- [Problem to solve] In the material below, which lines hold the word "volgende"? Pick each one out.

——

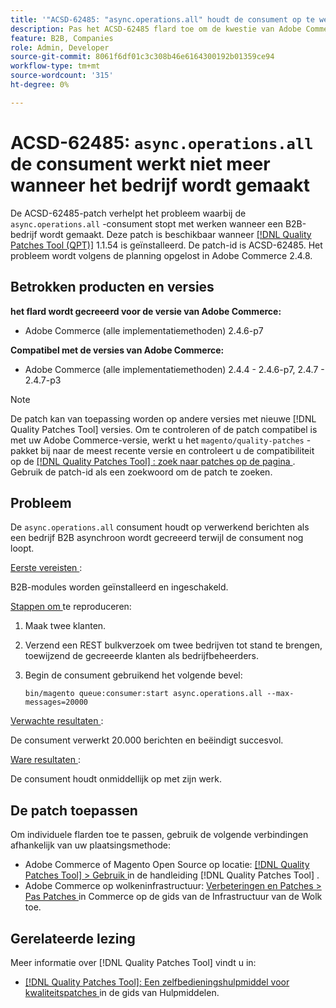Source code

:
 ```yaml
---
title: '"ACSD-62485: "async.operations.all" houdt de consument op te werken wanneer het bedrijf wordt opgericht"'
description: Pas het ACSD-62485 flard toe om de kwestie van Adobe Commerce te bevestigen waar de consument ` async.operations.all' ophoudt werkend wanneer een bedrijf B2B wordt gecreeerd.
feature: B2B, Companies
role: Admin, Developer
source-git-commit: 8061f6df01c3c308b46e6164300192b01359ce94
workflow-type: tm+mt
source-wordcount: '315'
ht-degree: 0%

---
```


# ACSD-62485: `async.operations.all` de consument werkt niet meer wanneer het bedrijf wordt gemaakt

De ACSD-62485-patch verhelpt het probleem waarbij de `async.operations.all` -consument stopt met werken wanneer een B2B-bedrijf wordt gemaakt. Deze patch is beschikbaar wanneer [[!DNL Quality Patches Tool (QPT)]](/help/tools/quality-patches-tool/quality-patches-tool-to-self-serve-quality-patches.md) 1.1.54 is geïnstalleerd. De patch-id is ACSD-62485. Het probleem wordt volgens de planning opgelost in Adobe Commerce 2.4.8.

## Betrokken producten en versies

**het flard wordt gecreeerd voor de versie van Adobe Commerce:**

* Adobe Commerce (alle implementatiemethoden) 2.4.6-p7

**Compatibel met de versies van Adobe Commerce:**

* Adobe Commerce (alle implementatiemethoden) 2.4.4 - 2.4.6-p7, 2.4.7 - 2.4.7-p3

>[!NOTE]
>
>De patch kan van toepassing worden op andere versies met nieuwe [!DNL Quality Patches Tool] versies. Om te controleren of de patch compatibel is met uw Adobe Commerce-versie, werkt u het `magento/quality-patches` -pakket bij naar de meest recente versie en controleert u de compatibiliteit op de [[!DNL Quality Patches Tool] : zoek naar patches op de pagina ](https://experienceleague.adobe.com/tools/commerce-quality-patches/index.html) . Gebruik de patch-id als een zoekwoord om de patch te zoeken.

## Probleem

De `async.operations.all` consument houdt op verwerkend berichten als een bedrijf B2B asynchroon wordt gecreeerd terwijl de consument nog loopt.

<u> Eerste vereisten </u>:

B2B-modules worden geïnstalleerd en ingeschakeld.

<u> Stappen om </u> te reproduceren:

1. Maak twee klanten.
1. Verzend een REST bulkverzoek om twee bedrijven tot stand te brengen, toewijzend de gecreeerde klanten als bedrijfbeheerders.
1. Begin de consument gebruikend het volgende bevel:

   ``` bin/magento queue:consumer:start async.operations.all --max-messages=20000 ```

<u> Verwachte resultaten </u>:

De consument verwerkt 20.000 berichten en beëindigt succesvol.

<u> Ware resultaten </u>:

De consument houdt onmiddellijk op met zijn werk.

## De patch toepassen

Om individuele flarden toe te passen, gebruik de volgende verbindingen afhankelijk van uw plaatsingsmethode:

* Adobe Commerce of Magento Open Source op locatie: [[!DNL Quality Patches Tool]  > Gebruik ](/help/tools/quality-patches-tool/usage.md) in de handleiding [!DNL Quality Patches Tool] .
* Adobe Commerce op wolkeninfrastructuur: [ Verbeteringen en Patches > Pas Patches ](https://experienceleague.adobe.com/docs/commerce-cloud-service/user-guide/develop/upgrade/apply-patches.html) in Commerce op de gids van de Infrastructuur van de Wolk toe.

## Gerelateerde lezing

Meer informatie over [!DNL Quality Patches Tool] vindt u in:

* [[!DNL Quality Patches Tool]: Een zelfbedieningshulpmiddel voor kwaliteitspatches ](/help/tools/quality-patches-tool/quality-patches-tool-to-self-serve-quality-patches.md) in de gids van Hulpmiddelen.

——

- [Answer to the problem]
1. Begin de consument gebruikend het volgende bevel:
Om individuele flarden toe te passen, gebruik de volgende verbindingen afhankelijk van uw plaatsingsmethode:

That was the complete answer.